For the love of Pete!
I just spent an hour or two in a furious state trying to set up SMTP relay with a G Suite domain, and it was stupidly frustrating because there was one little component stopping everything. Oh the rage!
My intent was simple: SMTP relay using a domain account for authentication and TLS. Should be easy.
When you look at the the instructions for setting up SMTP relay, they do appear on the surface pretty straight-forward:
- Go to G Suite > Apps > Gmail > Advanced Settings
- Make sure you’re at the top level of the OU structure (you should be)
- Add “SMTP relay service” (it gives you a few options, in my case I want to use an account to authenticate, see below)
Then you configure your SMTP relay settings on your application to point to smtp-relay.gmail.com on port 587, input your SMTP authentication and then all done, right?
WRONG! You’re going to get continual authentication errors (Google’s SMTP error code “535 5.7.8”) and Google’s SMTP service will tell you to pound sand and send you to unhelpful help articles about having bad credentials.

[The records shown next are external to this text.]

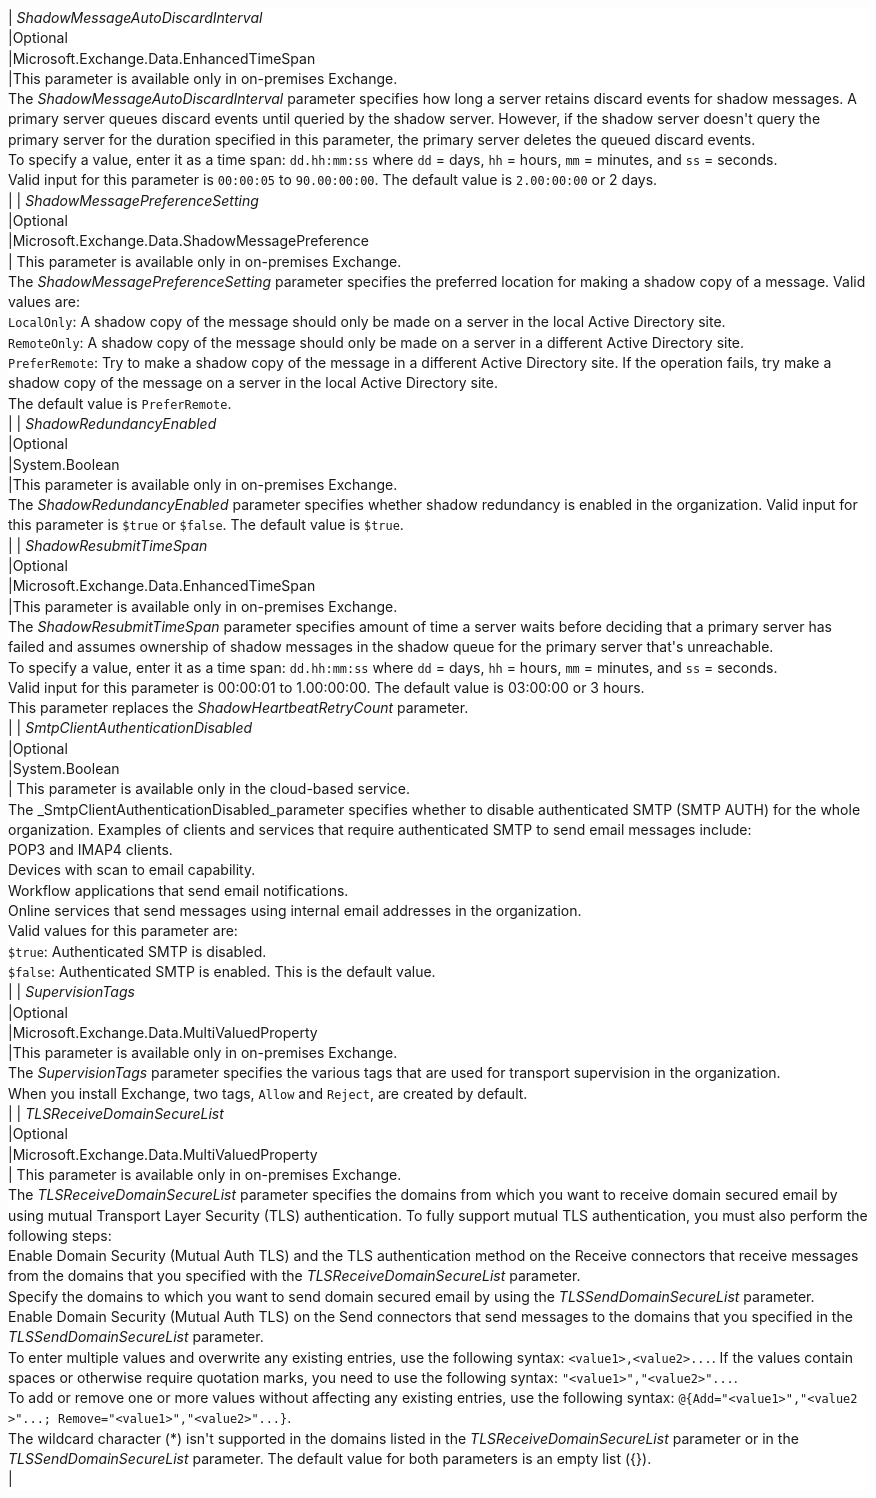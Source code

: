 | _ShadowMessageAutoDiscardInterval_ <br/> |Optional  <br/> |Microsoft.Exchange.Data.EnhancedTimeSpan  <br/> |This parameter is available only in on-premises Exchange.  <br/> The _ShadowMessageAutoDiscardInterval_ parameter specifies how long a server retains discard events for shadow messages. A primary server queues discard events until queried by the shadow server. However, if the shadow server doesn't query the primary server for the duration specified in this parameter, the primary server deletes the queued discard events. <br/> To specify a value, enter it as a time span:  `dd.hh:mm:ss` where `dd` = days, `hh` = hours, `mm` = minutes, and `ss` = seconds. <br/> Valid input for this parameter is  `00:00:05` to `90.00:00:00`. The default value is  `2.00:00:00` or 2 days. <br/> |
| _ShadowMessagePreferenceSetting_ <br/> |Optional  <br/> |Microsoft.Exchange.Data.ShadowMessagePreference  <br/> | This parameter is available only in on-premises Exchange. <br/>  The _ShadowMessagePreferenceSetting_ parameter specifies the preferred location for making a shadow copy of a message. Valid values are: <br/>  `LocalOnly`: A shadow copy of the message should only be made on a server in the local Active Directory site.  <br/>  `RemoteOnly`: A shadow copy of the message should only be made on a server in a different Active Directory site.  <br/>  `PreferRemote`: Try to make a shadow copy of the message in a different Active Directory site. If the operation fails, try make a shadow copy of the message on a server in the local Active Directory site.  <br/>  The default value is `PreferRemote`.  <br/> |
| _ShadowRedundancyEnabled_ <br/> |Optional  <br/> |System.Boolean  <br/> |This parameter is available only in on-premises Exchange.  <br/> The _ShadowRedundancyEnabled_ parameter specifies whether shadow redundancy is enabled in the organization. Valid input for this parameter is `$true` or `$false`. The default value is  `$true`.  <br/> |
| _ShadowResubmitTimeSpan_ <br/> |Optional  <br/> |Microsoft.Exchange.Data.EnhancedTimeSpan  <br/> |This parameter is available only in on-premises Exchange.  <br/> The _ShadowResubmitTimeSpan_ parameter specifies amount of time a server waits before deciding that a primary server has failed and assumes ownership of shadow messages in the shadow queue for the primary server that's unreachable. <br/> To specify a value, enter it as a time span:  `dd.hh:mm:ss` where `dd` = days, `hh` = hours, `mm` = minutes, and `ss` = seconds. <br/> Valid input for this parameter is 00:00:01 to 1.00:00:00. The default value is 03:00:00 or 3 hours.  <br/> This parameter replaces the _ShadowHeartbeatRetryCount_ parameter. <br/> |
| _SmtpClientAuthenticationDisabled_ <br/> |Optional  <br/> |System.Boolean  <br/> | This parameter is available only in the cloud-based service. <br/>  The _SmtpClientAuthenticationDisabled_parameter specifies whether to disable authenticated SMTP (SMTP AUTH) for the whole organization. Examples of clients and services that require authenticated SMTP to send email messages include:  <br/>  POP3 and IMAP4 clients. <br/>  Devices with scan to email capability. <br/>  Workflow applications that send email notifications. <br/>  Online services that send messages using internal email addresses in the organization. <br/>  Valid values for this parameter are: <br/>  `$true`: Authenticated SMTP is disabled.  <br/>  `$false`: Authenticated SMTP is enabled. This is the default value.  <br/> |
| _SupervisionTags_ <br/> |Optional  <br/> |Microsoft.Exchange.Data.MultiValuedProperty  <br/> |This parameter is available only in on-premises Exchange.  <br/> The _SupervisionTags_ parameter specifies the various tags that are used for transport supervision in the organization. <br/> When you install Exchange, two tags,  `Allow` and `Reject`, are created by default.  <br/> |
| _TLSReceiveDomainSecureList_ <br/> |Optional  <br/> |Microsoft.Exchange.Data.MultiValuedProperty  <br/> | This parameter is available only in on-premises Exchange. <br/>  The _TLSReceiveDomainSecureList_ parameter specifies the domains from which you want to receive domain secured email by using mutual Transport Layer Security (TLS) authentication. To fully support mutual TLS authentication, you must also perform the following steps: <br/>  Enable Domain Security (Mutual Auth TLS) and the TLS authentication method on the Receive connectors that receive messages from the domains that you specified with the _TLSReceiveDomainSecureList_ parameter. <br/>  Specify the domains to which you want to send domain secured email by using the _TLSSendDomainSecureList_ parameter. <br/>  Enable Domain Security (Mutual Auth TLS) on the Send connectors that send messages to the domains that you specified in the _TLSSendDomainSecureList_ parameter. <br/>  To enter multiple values and overwrite any existing entries, use the following syntax: `<value1>,<value2>...`. If the values contain spaces or otherwise require quotation marks, you need to use the following syntax:  `"<value1>","<value2>"...`.  <br/>  To add or remove one or more values without affecting any existing entries, use the following syntax: `@{Add="<value1>","<value2>"...; Remove="<value1>","<value2>"...}`.  <br/>  The wildcard character (*) isn't supported in the domains listed in the _TLSReceiveDomainSecureList_ parameter or in the _TLSSendDomainSecureList_ parameter. The default value for both parameters is an empty list ({}). <br/> |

You have to perform one more step not mentioned in the Google documentation (here’s where I found this fix): enable “Less secure app access” in your Google service SMTP account settings. Easiest way to get to it is go to Gmail > click on the service account profile > click ‘Manage your Google Account’ (tangent: why is ‘your’ not capitalized?) > then just search on the top for ‘Less secure app access’ and toggle the button to on. It looks like this:
That’s it! After that, SMTP relay will start working correctly.
Maybe this will help prevent some Hulk transformations.
(Update 20191220.1238 – Reworked some parts because I was in a rush last night).